Paru uczniów oraz nauczycielka wróżbiarstwa chodzili między leżącymi, próbując
ich obudzić.
– Pani
profesor! Pani… pani p-profesor! – drżący głos jakiejś dziewczyny potoczył się
po Wielkiej Sali.
Kobieta,
utykając na jedną nogę, podeszła na tyle szybkim krokiem, na jaki mogła sobie
pozwolić, do chlipiącej Puchonki stojącej w kącie i pokazującej na coś palcem.

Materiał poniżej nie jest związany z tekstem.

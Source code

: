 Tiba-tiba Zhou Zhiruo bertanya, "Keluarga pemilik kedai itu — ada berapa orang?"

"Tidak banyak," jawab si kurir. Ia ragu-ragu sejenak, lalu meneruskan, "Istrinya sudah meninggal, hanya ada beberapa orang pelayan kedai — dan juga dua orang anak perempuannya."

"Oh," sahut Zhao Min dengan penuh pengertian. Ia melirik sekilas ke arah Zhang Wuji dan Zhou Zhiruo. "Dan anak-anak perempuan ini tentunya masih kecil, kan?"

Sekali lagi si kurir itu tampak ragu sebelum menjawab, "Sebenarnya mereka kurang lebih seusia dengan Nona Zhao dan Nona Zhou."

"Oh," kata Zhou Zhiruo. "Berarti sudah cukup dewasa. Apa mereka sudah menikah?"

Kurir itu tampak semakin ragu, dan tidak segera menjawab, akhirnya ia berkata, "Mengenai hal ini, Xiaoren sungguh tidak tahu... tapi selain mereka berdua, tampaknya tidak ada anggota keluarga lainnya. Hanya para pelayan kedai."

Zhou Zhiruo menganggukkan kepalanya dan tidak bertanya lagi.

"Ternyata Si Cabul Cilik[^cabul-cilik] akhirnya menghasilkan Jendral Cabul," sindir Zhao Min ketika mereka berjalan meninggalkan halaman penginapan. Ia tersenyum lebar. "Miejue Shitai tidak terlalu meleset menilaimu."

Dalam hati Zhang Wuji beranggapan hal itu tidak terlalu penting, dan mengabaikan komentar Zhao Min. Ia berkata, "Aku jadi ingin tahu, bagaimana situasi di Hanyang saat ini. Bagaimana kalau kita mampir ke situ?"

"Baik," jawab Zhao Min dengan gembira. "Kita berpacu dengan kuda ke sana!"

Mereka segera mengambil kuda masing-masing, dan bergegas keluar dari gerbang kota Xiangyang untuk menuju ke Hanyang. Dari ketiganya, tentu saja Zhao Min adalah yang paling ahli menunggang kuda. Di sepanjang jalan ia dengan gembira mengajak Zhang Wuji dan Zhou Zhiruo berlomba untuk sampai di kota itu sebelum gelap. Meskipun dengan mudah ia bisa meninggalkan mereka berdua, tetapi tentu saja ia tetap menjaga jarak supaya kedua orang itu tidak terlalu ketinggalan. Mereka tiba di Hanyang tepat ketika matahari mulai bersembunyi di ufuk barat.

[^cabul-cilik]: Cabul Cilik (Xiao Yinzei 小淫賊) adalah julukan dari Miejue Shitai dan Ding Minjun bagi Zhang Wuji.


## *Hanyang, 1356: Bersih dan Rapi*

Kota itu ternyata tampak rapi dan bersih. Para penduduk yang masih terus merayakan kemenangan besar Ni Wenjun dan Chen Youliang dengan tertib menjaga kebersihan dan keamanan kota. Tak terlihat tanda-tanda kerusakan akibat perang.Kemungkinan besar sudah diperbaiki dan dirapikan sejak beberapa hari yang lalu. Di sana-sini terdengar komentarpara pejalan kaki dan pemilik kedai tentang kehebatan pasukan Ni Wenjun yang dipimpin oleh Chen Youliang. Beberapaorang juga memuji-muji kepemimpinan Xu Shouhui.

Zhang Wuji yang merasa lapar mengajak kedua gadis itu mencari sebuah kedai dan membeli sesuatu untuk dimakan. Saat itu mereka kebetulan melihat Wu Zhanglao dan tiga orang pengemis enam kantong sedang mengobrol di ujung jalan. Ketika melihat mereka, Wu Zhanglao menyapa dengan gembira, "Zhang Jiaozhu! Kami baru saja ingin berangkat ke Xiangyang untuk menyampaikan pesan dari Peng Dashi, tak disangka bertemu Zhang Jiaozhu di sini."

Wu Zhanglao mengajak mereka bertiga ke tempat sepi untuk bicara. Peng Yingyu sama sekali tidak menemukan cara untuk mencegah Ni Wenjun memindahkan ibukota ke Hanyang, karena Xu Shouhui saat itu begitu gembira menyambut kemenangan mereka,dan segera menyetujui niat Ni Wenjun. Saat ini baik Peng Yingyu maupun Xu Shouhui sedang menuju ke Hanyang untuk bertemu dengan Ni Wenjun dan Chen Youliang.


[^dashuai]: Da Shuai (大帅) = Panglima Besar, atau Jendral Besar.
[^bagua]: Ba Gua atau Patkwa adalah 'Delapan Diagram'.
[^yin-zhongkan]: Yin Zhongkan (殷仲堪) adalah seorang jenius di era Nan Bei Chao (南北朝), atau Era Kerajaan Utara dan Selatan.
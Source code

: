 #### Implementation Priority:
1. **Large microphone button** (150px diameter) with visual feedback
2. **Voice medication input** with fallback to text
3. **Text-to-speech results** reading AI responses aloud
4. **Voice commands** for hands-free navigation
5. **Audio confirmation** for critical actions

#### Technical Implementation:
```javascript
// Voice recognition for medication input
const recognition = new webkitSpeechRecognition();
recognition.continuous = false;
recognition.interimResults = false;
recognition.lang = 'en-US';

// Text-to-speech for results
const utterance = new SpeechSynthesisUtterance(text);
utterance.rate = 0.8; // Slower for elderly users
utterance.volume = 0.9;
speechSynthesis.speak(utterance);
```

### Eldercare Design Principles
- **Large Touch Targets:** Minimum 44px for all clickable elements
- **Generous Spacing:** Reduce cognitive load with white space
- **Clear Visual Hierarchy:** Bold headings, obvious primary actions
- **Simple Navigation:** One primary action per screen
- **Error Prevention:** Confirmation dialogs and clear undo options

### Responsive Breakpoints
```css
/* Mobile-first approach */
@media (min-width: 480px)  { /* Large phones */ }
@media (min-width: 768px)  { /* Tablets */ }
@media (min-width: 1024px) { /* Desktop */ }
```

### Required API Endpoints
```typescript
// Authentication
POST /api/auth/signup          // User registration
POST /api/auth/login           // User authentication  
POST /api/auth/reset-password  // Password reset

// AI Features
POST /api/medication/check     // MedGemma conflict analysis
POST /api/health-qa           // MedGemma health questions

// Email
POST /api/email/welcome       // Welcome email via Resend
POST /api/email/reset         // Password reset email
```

Albus zerknął w tamtą stronę, przestając nagle zwracać uwagę na Martine. Ciężko
było coś dojrzeć wśród takiej ilości kurzu, jednak kiedy zrobił kilka kroków ku
dziewczynie, przekonał się, czemu płakała.
– O Merlinie
– szepnęła starsza kobieta, zasłaniając sobie usta dłonią.
Na podłodze
leżał znany mu z korytarzy blondyn. Niesłyszący Krukon, który kiedyś zdobył się
na odwagę i porwał się na romans z Lysse Rookwood, przez co zrobiło się o nim
głośno. Jego szyja była zgnieciona przez kawał gruzu wyrwany ze ściany, a
niewidzące oczy Nathana pozostały szeroko otwarte, w bezruchu wpatrując się w
sufit. Krew była wszędzie.
Albus poczuł,
jak żołądek podchodzi mu do gardła. Odwrócił się, ponownie patrząc na Martine,
która nawet w porwanej sukience i oblepiona szarym pyłem wyglądała przepięknie,
jak na pół-wilę przystało. Już nie płakała. Widocznie w ciągu tych kilku minut
udało się jej z powrotem wybudować skorupę, przez którą nikt nie widział jej
braku zapanowania nad sobą. Wyobraził sobie ją martwą, zabitą jak Nathan Calnin
przez niewinnie wyglądającą starą cegłę, którą przecież z taką łatwością mógłby
unieść z pomocą różdżki. Przeszły go zimne dreszcze.
– M-Ma…
Martine. Schowaj się. Błagam, schowaj się. – Złapał ją mocno za obie ręce i
spojrzał jej prosto w oczy. – Obiecaj mi, że stąd uciekniesz. Znajdę rodzinę i
zrobię to samo. Proszę…
Pokiwała bez
słowa głową, widząc, że nawet nie ma co go przekonywać, aby z nim poszła, po
czym przyciągnęła go do siebie i zamknęła w mocnym uścisku. Zacisnął na chwilę
powieki, próbując wyciszyć wrzaski dobiegające zza drzwi do Wielkiej Sali.
Zdawał sobie sprawę z tego, że Martine prawdopodobnie kłamie i że być może
zostanie, by walczyć lub pomagać rannym. Nie mógł jednak być tu ani chwili
dłużej. Stracił już zbyt wiele czasu, zbyt wiele cennych sekund. Musiał
odnaleźć rodzeństwo. Najpierw Lily, potem Jamesa, na końcu rodziców. Wiedział,
że polują na jego ojca, jednak wiedział również, że on sobie jakoś poradzi.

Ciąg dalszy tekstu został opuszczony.